Diego Maradona Death Probe: Argentine Judge Imposes Travel Ban On Seven Suspects
Seven health professionals, who cared for Diego Maradona in the days before his death, have been summoned to provide testimony to prosecutors next week and face up to 25 years in prison if found guilty.
- An Argentine judge imposed an international travel ban on 7 suspects
- Seven health professionals are not allowed to leave the country
- They have been summoned to provide testimony to prosecutors next week
An Argentine judge on Thursday imposed an international travel ban on seven health professionals who cared for Diego Maradona in the days before his death. Judge Orlando Diaz issued the order after prosecutors deemed the defendants posed a flight risk, Argentina's state-run Telam news service reported. Neurosurgeon Leopoldo Luque, psychiatrist Agustina Cosachov, psychologists Carlos Diaz, Dahiana Madrid and Ricardo Almiron, doctor Nancy Forlini and nurse coordinator Mariano Perroni were last week charged with involuntary manslaughter.
They have been summoned to provide testimony to prosecutors next week and face up to 25 years in prison if found guilty.
"The public prosecutor's office considers these restrictive measures to be sufficient and adequate in order to neutralize any ... threat to the natural course of the investigation," the news agency quoted Diaz as saying.

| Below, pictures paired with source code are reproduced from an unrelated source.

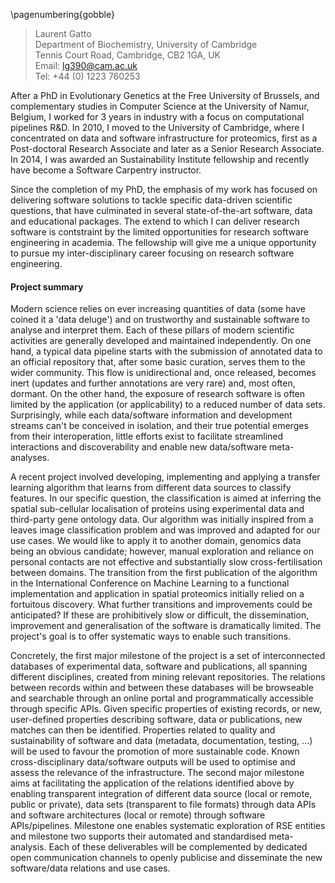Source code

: \pagenumbering{gobble}

> Laurent Gatto  
> Department of Biochemistry, University of Cambridge  
> Tennis Court Road, Cambridge, CB2 1GA, UK  
> Email: [lg390@cam.ac.uk](lg390@cam.ac.uk)  
> Tel: +44 (0) 1223 760253  

After a PhD in Evolutionary Genetics at the Free University of
Brussels, and complementary studies in Computer Science at the
University of Namur, Belgium, I worked for 3 years in industry with a
focus on computational pipelines R&D. In 2010, I moved to the
University of Cambridge, where I concentrated on data and software
infrastructure for proteomics, first as a Post-doctoral Research
Associate and later as a Senior Research Associate. In 2014, I was
awarded an  Sustainability Institute fellowship and recently
have become a Software Carpentry instructor.

Since the completion of my PhD, the emphasis of my work has focused on
delivering software solutions to tackle specific data-driven
scientific questions, that have culminated in several state-of-the-art
software, data and educational packages. The extend to which I can
deliver research software is contstraint by the limited opportunities
for research software engineering in academia. The fellowship will
give me a unique opportunity to pursue my inter-disciplinary career
focusing on research software engineering.

#### Project summary

Modern science relies on ever increasing quantities of data (some have
coined it a 'data deluge') and on trustworthy and sustainable software
to analyse and interpret them. Each of these pillars of modern
scientific activities are generally developed and maintained
independently. On one hand, a typical data pipeline starts with the
submission of annotated data to an official repository that, after
some basic curation, serves them to the wider community. This flow is
unidirectional and, once released, becomes inert (updates and further
annotations are very rare) and, most often, dormant. On the other
hand, the exposure of research software is often limited by the
application (or applicability) to a reduced number of data
sets. Surprisingly, while each data/software information and
development streams can't be conceived in isolation, and their true
potential emerges from their interoperation, little efforts exist to
facilitate streamlined interactions and discoverability and enable new
data/software meta-analyses.

A recent project involved developing, implementing and applying a
transfer learning algorithm that learns from different data sources to
classify features. In our specific question, the classification is
aimed at inferring the spatial sub-cellular localisation of proteins
using experimental data and third-party gene ontology data. Our
algorithm was initially inspired from a leaves image classification
problem and was improved and adapted for our use cases. We would like
to apply it to another domain, genomics data being an obvious
candidate; however, manual exploration and reliance on personal
contacts are not effective and substantially slow cross-fertilisation
between domains. The transition from the first publication of the
algorithm in the International Conference on Machine Learning to a
functional implementation and application in spatial proteomics
initially relied on a fortuitous discovery. What further transitions
and improvements could be anticipated?  If these are prohibitively
slow or difficult, the dissemination, improvement and generalisation
of the software is dramatically limited. The project's goal is to
offer systematic ways to enable such transitions.

Concretely, the first major milestone of the project is a set of
interconnected databases of experimental data, software and
publications, all spanning different disciplines, created from mining
relevant repositories. The relations between records within and
between these databases will be browseable and searchable through an
online portal and programmatically accessible through specific
APIs. Given specific properties of existing records, or new,
user-defined properties describing software, data or publications, new
matches can then be identified. Properties related to quality and
sustainability of software and data (metadata, documentation, testing,
...) will be used to favour the promotion of more sustainable
code. Known cross-disciplinary data/software outputs will be used to
optimise and assess the relevance of the infrastructure. The second
major milestone aims at facilitating the application of the relations
identified above by enabling transparent integration of different data
source (local or remote, public or private), data sets (transparent to
file formats) through data APIs and software architectures (local or
remote) through software APIs/pipelines. Milestone one enables
systematic exploration of RSE entities and milestone two supports
their automated and standardised meta-analysis. Each of these
deliverables will be complemented by dedicated open communication
channels to openly publicise and disseminate the new software/data
relations and use cases.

Maradona died of a heart attack aged 60 last November, less than a month after undergoing surgery to remove a blood clot on his brain.
Investigators have said they are trying to determine whether there was negligence on the part of doctors and medical staff.
An initial autopsy found that Maradona had died from "acute pulmonary edema secondary to exacerbated chronic heart failure with dilated cardiomyopathy".
Results of a second autopsy, published in late December by the San Isidro public prosecutor, revealed Maradona was suffering from problems related to his kidneys, heart and lungs.
Following his brain surgery on November 3, the former attacking playmaker received treatment for "abstinence", Luque told reporters at the time.
He did not provide details of the condition, but Maradona previously admitted to battling drug and alcohol addiction. Luque and Cosachov both had their homes and workplaces raided by police in the initial days of the investigation.
A panel of doctors appointed by prosecutors to probe the circumstances of Maradona's death described his medical team as "deficient", "reckless" and "indifferent", according to Telam.
Maradona, widely regarded as one of the greatest footballers of all time, shared the award for FIFA's Best Player of the 20th Century with Brazilian legend Pele.
The Argentine's death prompted mourning worldwide, particularly in his homeland, where he was revered for orchestrating the national team's 1986 World Cup triumph in Mexico.